Yong Hwan Lee, Stony Brook University
David Okar, Stony Brook University
Kai Lin, Stony Brook University
Simon J. Pilkis, Stony Brook University

Abstract

The mechanism of modulation of fructose-2,6-bisphosphatase of rat liver 6- phosphofructo-2-kinase/fructose-2,6-bisphosphatase by nucleoside triphosphates was studied by employing the Escherichia coli-expressed bisphosphatase domain and a COOH-terminal 30-amino acid truncated form. These forms had K(m) values for substrate and K(i) values for products which were similar to those of the bisphosphatase of the intact bifunctional enzyme, but turnover numbers were 5-fold higher. All forms also exhibited substrate inhibition that was relieved by GTP and ATP. The nucleoside triphosphates bound to the active site, since they were competitive inhibitors at subsaturating substrate concentrations. Guanosine was also a competitive inhibitor at subsaturating substrate concentrations but did not activate at saturating substrate. ATP and GTP had K(d) values of 467 and 110 μM, respectively, and 1 mol of nucleoside triphosphate/mol bound per mol of bisphosphatase. The K(i) values for guanosine of two mutants, Lys356 → Ala and Arg360 → Ala, were unchanged from that of the wild-type enzyme. However, the K(i) for GTP for Arg360 → Ala was 17-fold higher than that of the wild-type enzyme, whereas that for Lys356 → Ala was unchanged.

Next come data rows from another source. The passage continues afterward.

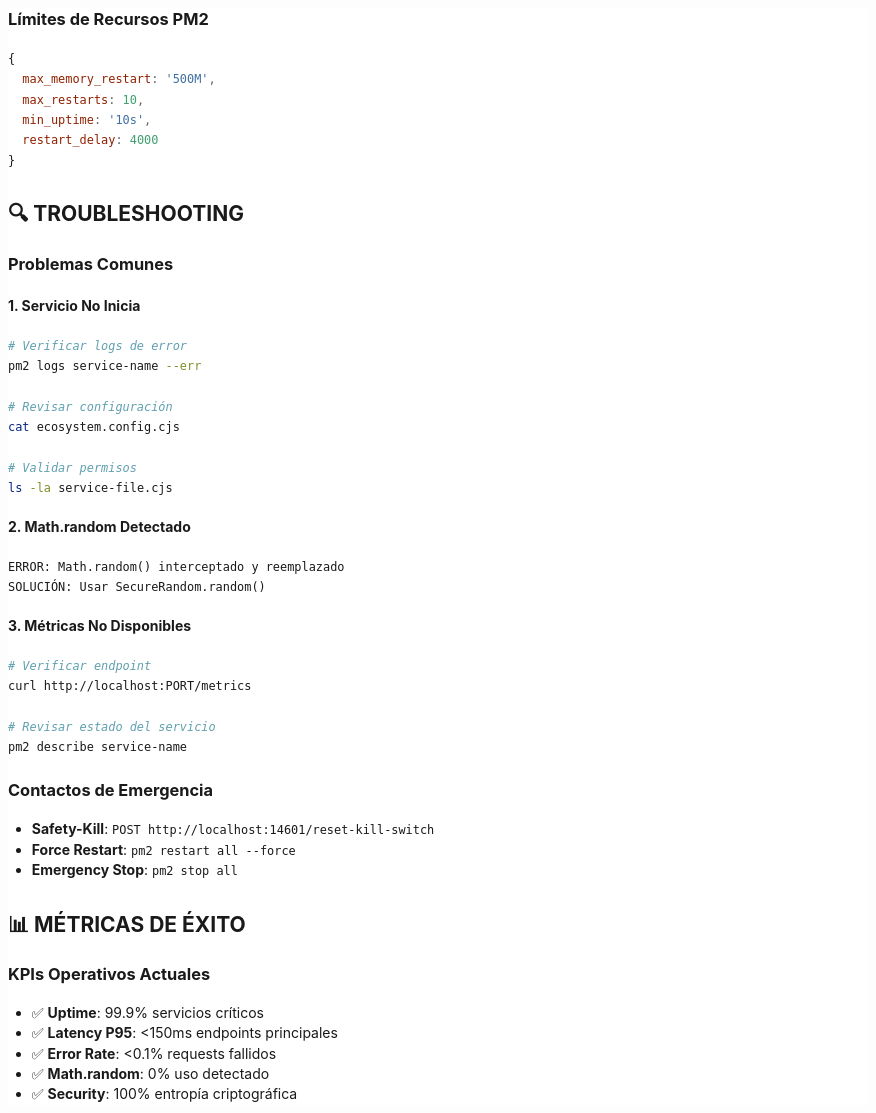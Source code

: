 ### Límites de Recursos PM2
```javascript
{
  max_memory_restart: '500M',
  max_restarts: 10,
  min_uptime: '10s',
  restart_delay: 4000
}
```

## 🔍 TROUBLESHOOTING

### Problemas Comunes

#### 1. Servicio No Inicia
```bash
# Verificar logs de error
pm2 logs service-name --err

# Revisar configuración
cat ecosystem.config.cjs

# Validar permisos
ls -la service-file.cjs
```

#### 2. Math.random Detectado
```
ERROR: Math.random() interceptado y reemplazado
SOLUCIÓN: Usar SecureRandom.random()
```

#### 3. Métricas No Disponibles
```bash
# Verificar endpoint
curl http://localhost:PORT/metrics

# Revisar estado del servicio
pm2 describe service-name
```

### Contactos de Emergencia
- **Safety-Kill**: `POST http://localhost:14601/reset-kill-switch`
- **Force Restart**: `pm2 restart all --force`
- **Emergency Stop**: `pm2 stop all`

## 📊 MÉTRICAS DE ÉXITO

### KPIs Operativos Actuales
- ✅ **Uptime**: 99.9% servicios críticos
- ✅ **Latency P95**: <150ms endpoints principales  
- ✅ **Error Rate**: <0.1% requests fallidos
- ✅ **Math.random**: 0% uso detectado
- ✅ **Security**: 100% entropía criptográfica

It was concluded that 1) nucleoside triphosphate modulation of the bisphosphatase of the bifunctional enzyme involves a direct interaction with the active site of the bisphosphatase domain; and 2) the activation is caused by the phosphate moieties of GTP and ATP competing with the 2-phospho group of fructose-2,6-bisphosphate for the phosphoenzyme intermediate, thus relieving substrate inhibition.